Published on August 2, 2013 by in Blog

This month’s special program is based on performances that Voices of Music, the Early Music ensemble, has made available on YouTube. It will be broadcast each Wednesday, Friday, and Sunday starting at 9PM ET and streaming until the next scheduled program.

From the Voices of Music home page:

Voices of Music performs both renaissance and baroque music, drawing upon the many and varied sources for historical performance practice. Based in San Francisco, our venue in St. Mark’s Lutheran provides one of the finest concert experiences in the Bay Area. Performances are one on a part, with an emphasis on combining both instrumental and vocal styles of interpretation and ornamentation. Our ensemble is the first Early Music Ensemble in America to broadcast highlights from our performances in High Definition Video.

In most cases the visuals make these selections worth watching as well as listening to. During transcoding I took the liberty of trimming off most of the applause and silence. The notes below are excerpts of the YouTube descriptions for each video.

Pachelbel Canon in D Original Instruments (4:14)

About the performance: the canon is played using not only the instruments but also the bowing techniques from the time of Pachelbel. As you can see from the video, especially if you look at the high definition version, the string instruments are not only baroque, but they are in baroque setup: this means that the strings, fingerboard, bridge and other parts of the violin appear just as they did in Pachelbel’s time. No metal hardware such as chinrests, clamps or fine tuners are used on the violins, allowing the violins to vibrate freely. A good example of baroque bowing can be seen in the extended passage of repeated notes: the musicians play these notes on one bow—the shorter & lighter baroque bow—to created a gliding effect. The players also hold the bow very differently which affects the balance and touch. Both the style and the amount of vibrato are based on baroque treatises which describe the methods for playing, bowing & articulation in the late 17th century. The narrow, shimmering vibrato blends with the baroque organ. The organ used is made entirely of wood, based on German baroque instruments, and the pipes are voiced to provide a smooth accompaniment to the strings, instead of a more soloistic sound. The large bass lute, or theorbo, provides a complement to the organ not only in the texture of the chords but also the long strings which occasionally sound the bass notes an octave lower. The continuo players play supporting chords and voices to the canon, carefully avoiding parallels and doublings of the parts.

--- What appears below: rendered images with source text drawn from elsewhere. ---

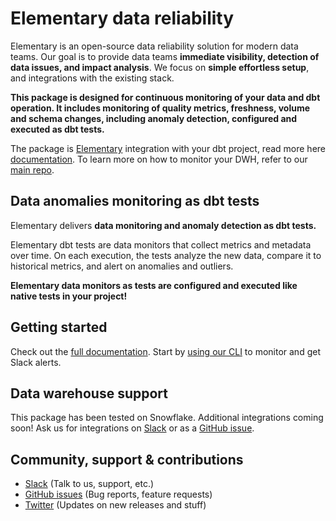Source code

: # Elementary data reliability
Elementary is an open-source data reliability solution for modern data teams.
Our goal is to provide data teams **immediate visibility, detection of data issues, and impact analysis**.
We focus on **simple effortless setup**, and integrations with the existing stack. 

**This package is designed for continuous monitoring of your data and dbt operation. 
It includes monitoring of quality metrics, freshness, volume and schema changes, including anomaly detection, configured and executed as dbt tests.**

The package is [Elementary](https://www.elementary-data.com/) integration with your dbt project, read more here [documentation](https://docs.elementary-data.com/).
To learn more on how to monitor your DWH, refer to our [main repo](https://github.com/elementary-data/elementary-lineage). 

## Data anomalies monitoring as dbt tests

Elementary delivers **data monitoring and anomaly detection as dbt tests.** 
  
Elementary dbt tests are data monitors that collect metrics and metadata over time. 
On each execution, the tests analyze the new data, compare it to historical metrics, and alert on anomalies and outliers. 
  
**Elementary data monitors as tests are configured and executed like native tests in your project!**



## Getting started
Check out the [full documentation](https://docs.elementary-data.com/). 
Start by [using our CLI](https://github.com/elementary-data/elementary) to monitor and get Slack alerts.

## Data warehouse support
This package has been tested on Snowflake.
Additional integrations coming soon!
Ask us for integrations on [Slack](https://join.slack.com/t/elementary-community/shared_invite/zt-uehfrq2f-zXeVTtXrjYRbdE_V6xq4Rg) or as a [GitHub issue](https://github.com/elementary-data/elementary/issues/new).


## Community, support & contributions
* [Slack](https://join.slack.com/t/elementary-community/shared_invite/zt-uehfrq2f-zXeVTtXrjYRbdE_V6xq4Rg) (Talk to us, support, etc.)
* [GitHub issues](https://github.com/elementary-data/elementary-lineage/issues) (Bug reports, feature requests)
* [Twitter](https://twitter.com/ElementaryData) (Updates on new releases and stuff)
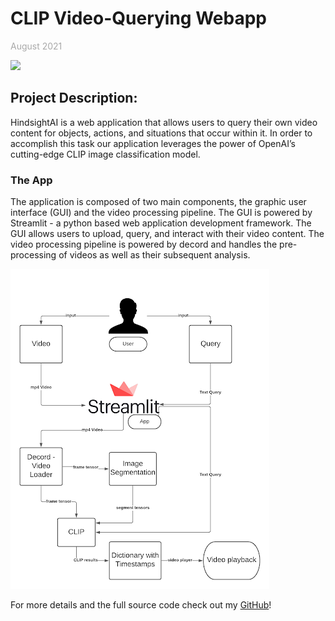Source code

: # **CLIP Video-Querying Webapp**
<span style="color:darkgrey;">August 2021 </span>

<img src="images/clip_overview?raw=true"/>  

## **Project Description:**  
HindsightAI is a web application that allows users to query their own video content for objects, actions, and situations that occur within it. In order to accomplish this task our application leverages the power of OpenAI’s cutting-edge CLIP image classification model.  

### **The App**  
The application is composed of two main components, the graphic user interface (GUI) and the video processing pipeline. The GUI is powered by Streamlit - a python based web application development framework. The GUI allows users to upload, query, and interact with their video content. The video processing pipeline is powered by decord and handles the pre-processing of videos as well as their subsequent analysis.

<img src="images/clip_design.png?raw=true"/>  

For more details and the full source code check out my [GitHub](https://github.com/lashleyaq/CLIPmeetsGAN)!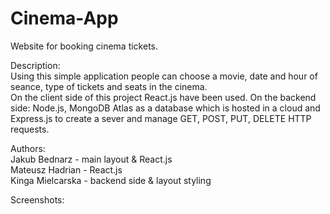 # Cinema-App
Website for booking cinema tickets.

Description:</br>
Using this simple application people can choose a movie, date and hour of seance, type of tickets and seats in the cinema.</br>
On the client side of this project React.js have been used.
On the backend side: Node.js, MongoDB Atlas as a database which is hosted in a cloud and Express.js to create a sever and manage GET, POST, PUT, DELETE HTTP requests.

Authors:</br>
Jakub Bednarz - main layout & React.js</br>
Mateusz Hadrian - React.js</br>
Kinga Mielcarska - backend side & layout styling</br>

Screenshots:
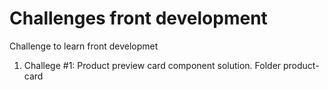 #  Challenges front development

Challenge to learn front developmet

<ol>
  <li>Challege #1: Product preview card component solution. Folder product-card
  </li>
</ol>
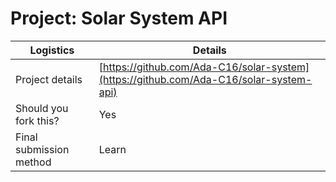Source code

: # Project: Solar System API

| Logistics               | Details                                                                                |
| ----------------------- | -------------------------------------------------------------------------------------- |
| Project details         | [https://github.com/Ada-C16/solar-system](https://github.com/Ada-C16/solar-system-api) |
| Should you fork this?   | Yes                                                                                    |
| Final submission method | Learn                                                                                  |

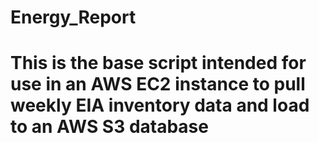 # Energy_Report
# This is the base script intended for use in an AWS EC2 instance to pull weekly EIA inventory data and load to an AWS S3 database
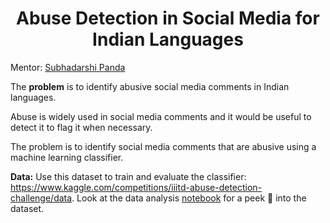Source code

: <h1 align="center"> Abuse Detection in Social Media for Indian Languages</h1>

Mentor: [Subhadarshi Panda](https://www.linkedin.com/in/subhadarshi-panda-1ba5091a/)

The **problem** is to identify abusive social media comments in Indian languages.

Abuse is widely used in social media comments and it would be useful to detect it to flag it when necessary.

The problem is to identify social media comments that are abusive using a machine learning classifier.

**Data:** Use this dataset to train and evaluate the classifier: https://www.kaggle.com/competitions/iiitd-abuse-detection-challenge/data.
Look at the data analysis [notebook](analyze_data.ipynb) for a peek :eyes: into the dataset.
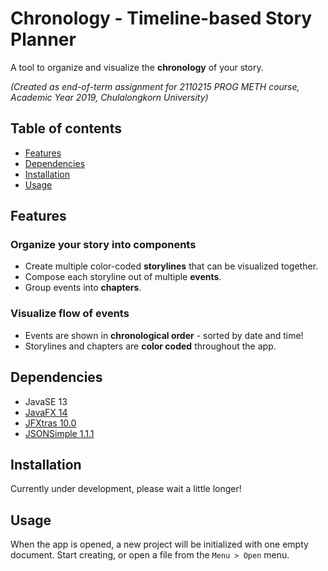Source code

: # Chronology - Timeline-based Story Planner
A tool to organize and visualize the **chronology** of your story.

_(Created as end-of-term assignment for 2110215 PROG METH course, Academic Year 2019, Chulalongkorn University)_

## Table of contents
- [Features](#Features)
- [Dependencies](#Dependencies)
- [Installation](#Installation)
- [Usage](#Usage)

## Features
### Organize your story into components
- Create multiple color-coded **storylines** that can be visualized together.
- Compose each storyline out of multiple **events**.
- Group events into **chapters**.

### Visualize flow of events
- Events are shown in **chronological order** - sorted by date and time!
- Storylines and chapters are **color coded** throughout the app.

## Dependencies
- JavaSE 13
- [JavaFX 14](https://openjfx.io/)
- [JFXtras 10.0](http://jfxtras.org/)
- [JSONSimple 1.1.1](https://code.google.com/archive/p/json-simple/)

## Installation 
Currently under development, please wait a little longer!

## Usage
When the app is opened, a new project will be initialized with one empty document.
Start creating, or open a file from the `Menu > Open` menu.
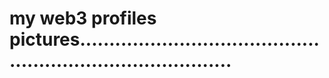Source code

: # my web3 profiles pictures...............................................................................
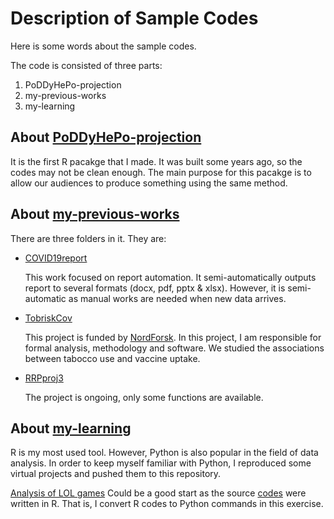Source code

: # Description of Sample Codes

Here is some words about the sample codes.

The code is consisted of three parts:
1. PoDDyHePo-projection
2. my-previous-works
3. my-learning

## About [PoDDyHePo-projection](https://github.com/zauziii/PoDDyHePo-projection)

It is the first R pacakge that I made. It was built some years ago, so the codes may not be clean enough. The main purpose for this pacakge is to allow our audiences to produce something using the same method. 

## About [my-previous-works](https://github.com/zauziii/my-previous-works)

There are three folders in it. They are:

- [COVID19report](https://github.com/zauziii/my-previous-works/tree/master/COVID19report)
  
  This work focused on report automation. It semi-automatically outputs report to several formats (docx, pdf, pptx & xlsx). However, it is semi-automatic as manual works are needed when new data arrives.
  
- [TobriskCov](https://github.com/zauziii/my-previous-works/tree/master/TobriskCov)

  This project is funded by [NordForsk](https://www.nordforsk.org/projects/addressing-smoking-paradox-etiology-covid-19-through-population-based-studies-tobrisk-cov). In this project, I am responsible for formal analysis, methodology and software. We studied the associations between tabocco use and vaccine uptake.

- [RRPproj3](https://github.com/zauziii/my-previous-works/tree/master/RRPproj3/funcs)

  The project is ongoing, only some functions are available.

## About [my-learning](https://github.com/zauziii/my-learning)

R is my most used tool. However, Python is also popular in the field of data analysis. In order to keep myself familiar with Python, I reproduced some virtual projects and pushed them to this repository. 

[Analysis of LOL games](https://github.com/zauziii/my-learning/blob/master/LOLgames/LOLgames.ipynb) Could be a good start as the source [codes](https://www.kaggle.com/code/jonathanbouchet/lol-games-4-years-of-esport) were written in R. That is, I convert R codes to Python commands in this exercise.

Another feature of the video is the subtle differences in not only the sound and color of the instruments, but also the different techniques of the players. All three are playing baroque violins with baroque bows, yet each person has her own distinct sound and bowing style—each bow has a different shape and balance. If you look at paintings of 17th century players you will see that they are all different, because that individuality of sound and technique was highly valued. This allows the players and the listeners to hear and appreciate the “Voices of Music.”

More about Pachelbel’s Canon at Wikipedia.

J.S. Bach: Air on the G String (5:08)

Bach under the Stars.

More about Air on the G String at Wikipedia.

J.S. Bach: Jauchzet Gott in allen Landen BWV 51 (4:26)

Bach’s cantata is Italian in nature and makes extensive use of ritornello form within the larger framework of the Da Capo Aria. The original manuscripts are unusual in that they have “doublets” or extra parts for the strings, along with minimal solo and tutti markings.

Jauchzet Gott is the only cantata by Bach for both solo trumpet and solo soprano, and the highly virtuosic solo parts are demanding even by Bach’s standards. The soprano part covers two octaves and extends to high C. It is not known for whom the solo parts were composed; presumably the trumpet part was penned for the brilliant trumpeter Gottfried Reiche, and it is tempting to assume, as previous scholars have noted, that the solo soprano part was written for a visiting singer, as there was no known local singer at that time with a similar repertory. The first noted performance of the cantata was on the 15th Sunday after Trinity, on 17 September 1730; the ms. is also marked “et in ogni tempo”, meaning that it could be performed at any time during the year. Although some scholars have drawn comparisons to music composed for the court at Weißenfels, the style and the scoring of the work seem most closely related to Italian composers such as Alessandro Scarlatti who composed many works for virtuoso singers and trumpet players . There is also the slim chance that Nicola Porpora, who had connections in Germany and visited in 1724, just prior to the date of BWV 51, or Caldara may have presented similar works. Nonetheless, at its core, the cantata is fashioned with Bach’s signature contrapuntal style.

J.S. Bach: Concerto for Two Violins in D Minor, Largo BWV 1043 (5:48)

The entrancing slow movement from the Concerto for Two Violins in D Minor by J.S. Bach (BWV 1043), accompanied by a montage of HD images from the ESA.

Bach: Toccata and Fugue in D Minor for organ BWV 565 (9:45)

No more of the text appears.